The approach has captured the imagination of a Canadian parliamentary standing committee on information, privacy and ethics, which will investigate the topic this spring.

It is thus a timely moment to re-examine where digital government is today, look at what new digital approaches are emerging and take a closer look at how one nation – Estonia – has found powerful advantages in adopting such an approach.

Where is digital government today?

In most governments, departments deliver services online, in person or over the phone using expensive, vertically segregated back-office systems. Each service relies on its own large software system that manages a process – filing your taxes, for example, or applying for a driver’s license. A record of each transaction is stored in a distinct database: your tax file, say, or the history of your driver’s license and number. For the last several decades, building these systems has been the core strategy of e-government, initially to automate back-office work, and then as a means of offering services online. The software codified business processes, allowed for a reduction in staffing, and served to standardize service, while databases replaced filling cabinets.

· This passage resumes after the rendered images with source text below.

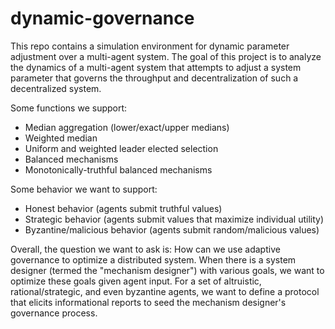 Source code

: # dynamic-governance
This repo contains a simulation environment for dynamic parameter adjustment over a multi-agent system. The goal of this project is to analyze the dynamics of a multi-agent system that attempts to adjust a system parameter that governs the throughput and decentralization of such a decentralized system.

Some functions we support:
- Median aggregation (lower/exact/upper medians)
- Weighted median
- Uniform and weighted leader elected selection
- Balanced mechanisms
- Monotonically-truthful balanced mechanisms

Some behavior we want to support:
- Honest behavior (agents submit truthful values)
- Strategic behavior (agents submit values that maximize individual utility)
- Byzantine/malicious behavior (agents submit random/malicious values)

Overall, the question we want to ask is: How can we use adaptive governance to optimize a distributed system. When there is a system designer (termed the "mechanism designer") with various goals, we want to optimize these goals given agent input. For a set of altruistic, rational/strategic, and even byzantine agents, we want to define a protocol that elicits informational reports to seed the mechanism designer's governance process. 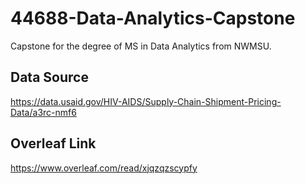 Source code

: # 44688-Data-Analytics-Capstone
Capstone for the degree of MS in Data Analytics from NWMSU.

## Data Source
https://data.usaid.gov/HIV-AIDS/Supply-Chain-Shipment-Pricing-Data/a3rc-nmf6

## Overleaf Link
https://www.overleaf.com/read/xjqzqzscypfy
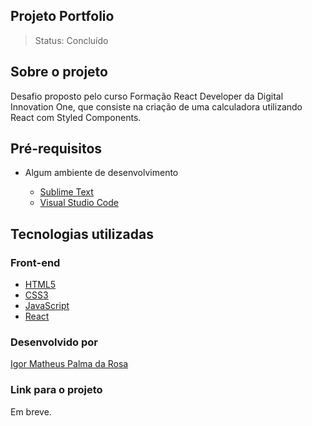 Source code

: ## Projeto Portfolio

> Status: Concluído

## Sobre o projeto

Desafio proposto pelo curso Formação React Developer da Digital Innovation One, que consiste na criação de uma calculadora utilizando React com Styled Components.

## Pré-requisitos

- Algum ambiente de desenvolvimento

  - [Sublime Text](https://www.sublimetext.com/)
  - [Visual Studio Code](https://code.visualstudio.com/)

## Tecnologias utilizadas

### Front-end

 - [HTML5](https://devdocs.io/html/)
 - [CSS3](https://devdocs.io/css/)
 - [JavaScript](https://devdocs.io/javascript/)
 - [React](https://react.dev/reference/react/)

### Desenvolvido por

[Igor Matheus Palma da Rosa](https://github.com/mattigor/)

### Link para o projeto
Em breve.
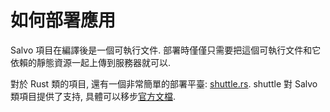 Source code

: # 如何部署應用

Salvo 項目在編譯後是一個可執行文件. 部署時僅僅只需要把這個可執行文件和它依賴的靜態資源一起上傳到服務器就可以.

對於 Rust 類的項目, 還有一個非常簡單的部署平臺: [shuttle.rs](https://www.shuttle.rs). shuttle 對 Salvo 類項目提供了支持, 具體可以移步[官方文檔](https://docs.shuttle.rs/guide/salvo-examples.html). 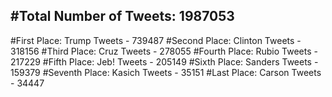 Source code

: #Total Number of Tweets: 1987053 
---
#First Place: Trump Tweets - 739487
#Second Place: Clinton Tweets - 318156
#Third Place: Cruz Tweets - 278055
#Fourth Place: Rubio Tweets - 217229
#Fifth Place: Jeb! Tweets - 205149
#Sixth Place: Sanders Tweets - 159379
#Seventh Place: Kasich Tweets - 35151
#Last Place: Carson Tweets - 34447
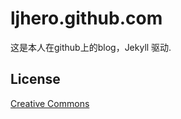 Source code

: # ljhero.github.com

这是本人在github上的blog，Jekyll 驱动.

## License

[Creative Commons](http://creativecommons.org/licenses/by-nc-sa/3.0/)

Most often, these systems of software and databases are highly customized – or even custom built. However, the processes used for most government services have much in common. For example, to transact with government, citizens generally need to engage in a number of common activities: sign on and validate who they are, confirm their home and/or work address, note their type of work, define their residency status, etc. (See Fig.1) But because departments digitize their services and functions independently, they duplicate the efforts of other departments in gathering all this information. It’s an inefficient, expensive approach, with information being siloed, and with few standards between systems.

Figure 1

What government looks like today, digitally

Source: David Eaves

Unfortunately, the duplication occurs not only between departments but often within departments as well, as Fig. 2 shows.

Figure 2

Duplicating IT even within departments

Source: David Eaves

There are good reasons why IT systems evolved this way. It required almost no coordination across government to develop piecemeal systems, consolidation brings different types of privacy and security risks, and, once in place, it was hard and expensive to reform. But the short-term benefits have impeded the creation of a shared public, digital government infrastructure. That has real costs.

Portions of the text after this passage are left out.